───── Data section ─────
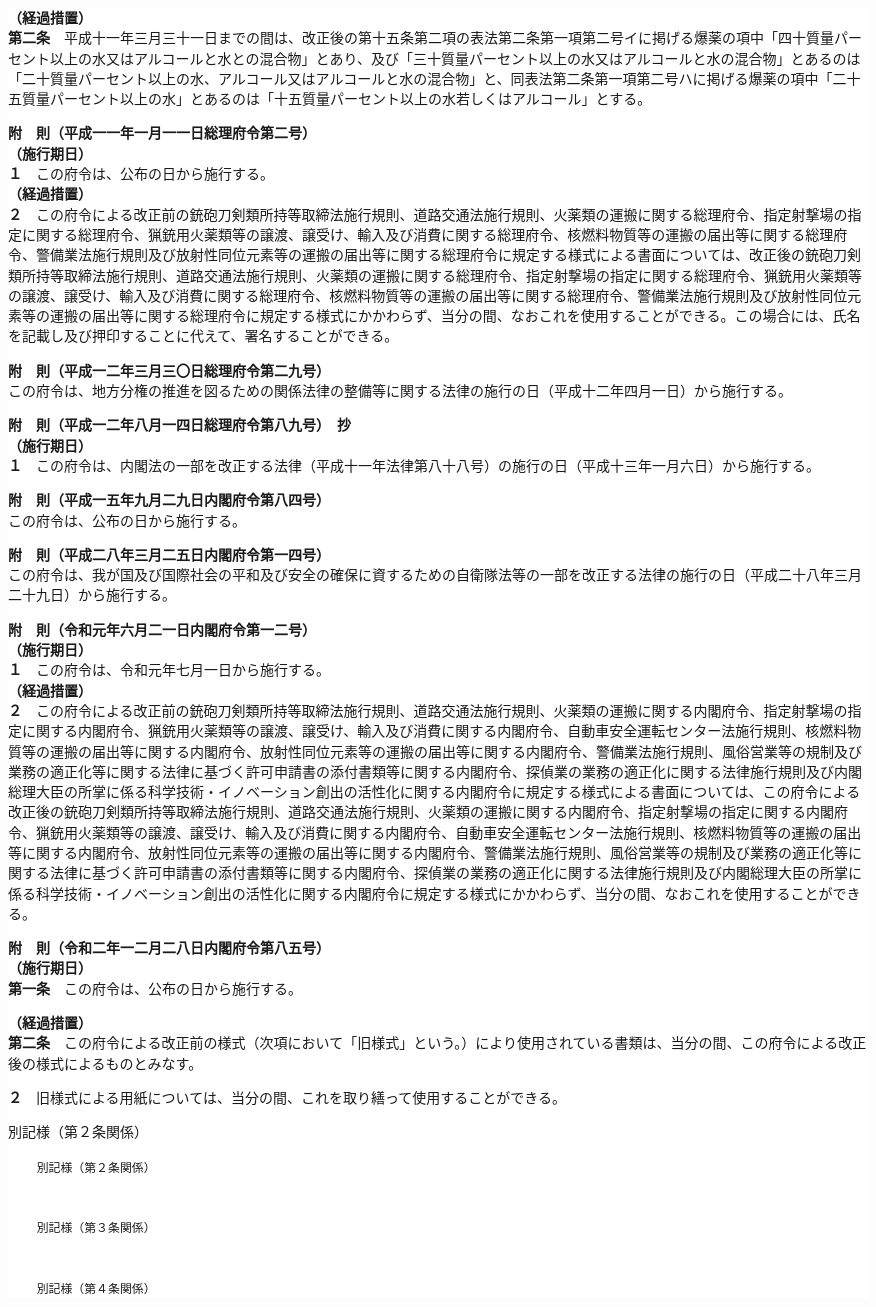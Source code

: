 **（経過措置）**  
**第二条**　平成十一年三月三十一日までの間は、改正後の第十五条第二項の表法第二条第一項第二号イに掲げる爆薬の項中「四十質量パーセント以上の水又はアルコールと水との混合物」とあり、及び「三十質量パーセント以上の水又はアルコールと水の混合物」とあるのは「二十質量パーセント以上の水、アルコール又はアルコールと水の混合物」と、同表法第二条第一項第二号ハに掲げる爆薬の項中「二十五質量パーセント以上の水」とあるのは「十五質量パーセント以上の水若しくはアルコール」とする。  
  
**附　則（平成一一年一月一一日総理府令第二号）**  
**（施行期日）**  
**１**　この府令は、公布の日から施行する。  
**（経過措置）**  
**２**　この府令による改正前の銃砲刀剣類所持等取締法施行規則、道路交通法施行規則、火薬類の運搬に関する総理府令、指定射撃場の指定に関する総理府令、猟銃用火薬類等の譲渡、譲受け、輸入及び消費に関する総理府令、核燃料物質等の運搬の届出等に関する総理府令、警備業法施行規則及び放射性同位元素等の運搬の届出等に関する総理府令に規定する様式による書面については、改正後の銃砲刀剣類所持等取締法施行規則、道路交通法施行規則、火薬類の運搬に関する総理府令、指定射撃場の指定に関する総理府令、猟銃用火薬類等の譲渡、譲受け、輸入及び消費に関する総理府令、核燃料物質等の運搬の届出等に関する総理府令、警備業法施行規則及び放射性同位元素等の運搬の届出等に関する総理府令に規定する様式にかかわらず、当分の間、なおこれを使用することができる。この場合には、氏名を記載し及び押印することに代えて、署名することができる。  
  
**附　則（平成一二年三月三〇日総理府令第二九号）**  
この府令は、地方分権の推進を図るための関係法律の整備等に関する法律の施行の日（平成十二年四月一日）から施行する。  
  
**附　則（平成一二年八月一四日総理府令第八九号）　抄**  
**（施行期日）**  
**１**　この府令は、内閣法の一部を改正する法律（平成十一年法律第八十八号）の施行の日（平成十三年一月六日）から施行する。  
  
**附　則（平成一五年九月二九日内閣府令第八四号）**  
この府令は、公布の日から施行する。  
  
**附　則（平成二八年三月二五日内閣府令第一四号）**  
この府令は、我が国及び国際社会の平和及び安全の確保に資するための自衛隊法等の一部を改正する法律の施行の日（平成二十八年三月二十九日）から施行する。  
  
**附　則（令和元年六月二一日内閣府令第一二号）**  
**（施行期日）**  
**１**　この府令は、令和元年七月一日から施行する。  
**（経過措置）**  
**２**　この府令による改正前の銃砲刀剣類所持等取締法施行規則、道路交通法施行規則、火薬類の運搬に関する内閣府令、指定射撃場の指定に関する内閣府令、猟銃用火薬類等の譲渡、譲受け、輸入及び消費に関する内閣府令、自動車安全運転センター法施行規則、核燃料物質等の運搬の届出等に関する内閣府令、放射性同位元素等の運搬の届出等に関する内閣府令、警備業法施行規則、風俗営業等の規制及び業務の適正化等に関する法律に基づく許可申請書の添付書類等に関する内閣府令、探偵業の業務の適正化に関する法律施行規則及び内閣総理大臣の所掌に係る科学技術・イノベーション創出の活性化に関する内閣府令に規定する様式による書面については、この府令による改正後の銃砲刀剣類所持等取締法施行規則、道路交通法施行規則、火薬類の運搬に関する内閣府令、指定射撃場の指定に関する内閣府令、猟銃用火薬類等の譲渡、譲受け、輸入及び消費に関する内閣府令、自動車安全運転センター法施行規則、核燃料物質等の運搬の届出等に関する内閣府令、放射性同位元素等の運搬の届出等に関する内閣府令、警備業法施行規則、風俗営業等の規制及び業務の適正化等に関する法律に基づく許可申請書の添付書類等に関する内閣府令、探偵業の業務の適正化に関する法律施行規則及び内閣総理大臣の所掌に係る科学技術・イノベーション創出の活性化に関する内閣府令に規定する様式にかかわらず、当分の間、なおこれを使用することができる。  
  
**附　則（令和二年一二月二八日内閣府令第八五号）**  
**（施行期日）**  
**第一条**　この府令は、公布の日から施行する。  
  
**（経過措置）**  
**第二条**　この府令による改正前の様式（次項において「旧様式」という。）により使用されている書類は、当分の間、この府令による改正後の様式によるものとみなす。  
  
**２**　旧様式による用紙については、当分の間、これを取り繕って使用することができる。  
  
別記様（第２条関係）  

          
        別記様（第２条関係）  

          
        別記様（第３条関係）  

          
        別記様（第４条関係）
─────
### Problem to solve:
Each line with the word "公布の日から施行する" in the records above belongs in the result; copy all of them.

### Reply to the exercise:
**１**　この府令は、公布の日から施行する。  
この府令は、公布の日から施行する。  
**第一条**　この府令は、公布の日から施行する。  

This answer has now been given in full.